__Step 0: Encryption__

Obtain an English plaintext message of 50,000 plaintext characters, where the characters consist only of lowercase a through z (i.e., remove all punctuation, special characters, and spaces, and convert all upper case to lower case). Set a key yourself and encrypt this plaintext using a simple substitution cipher.

__Step 1: Generate a digraph frequency matrix A for English text__

Use an English text with 1,000,000 characters (only 26 letters in lowercases) to compute a digraph frequency matrix A, where aij is the count of the number of times that letter i is followed by letter j. Here, we assume that a is letter 0, b is letter 1, c is letter 2, and so on. Next, add five to each element in your 26×26 matrix A. Finally, normalize your matrix A by dividing each element by its row sum. The resulting matrix A will be row stochastic, and it will not contain any 0 probabilities.

__Step 2: Train an HMM with M = N = 26__

Using the first 1000 characters of ciphertext you generated in step 0 as O to train an HMM, where the A matrix is initialized with your A matrix from step 1. That is, in your HMM, do not re-estimate A. For B & pi, randomly initialize them so each element is about 1/26 (recall they also need to be row stochastic! and do NOT make all elements the same). Train using 200 iterations of the Baum-Welch re-estimation algorithm.

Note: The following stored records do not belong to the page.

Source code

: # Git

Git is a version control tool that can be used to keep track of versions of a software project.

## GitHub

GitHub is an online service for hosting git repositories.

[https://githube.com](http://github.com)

__Step 3: Analyze Result__

Use the final B matrix you get from step 2 to determine a putative key and give the fraction of putative key elements that match the actual key (as a decimal, to four places). For example, if 22 of the 26 key positions are correct, then your answer would be 22/26 = 0.8462. If the accuracy is low (<80%), you can do several tries.

separate files:

- Your source code (in any language you like)
- A report in .doc or .pdf that includes screenshot(s) of the result, and your analysis. The format doesn’t matter, just make sure the screenshots are clear and easy to read.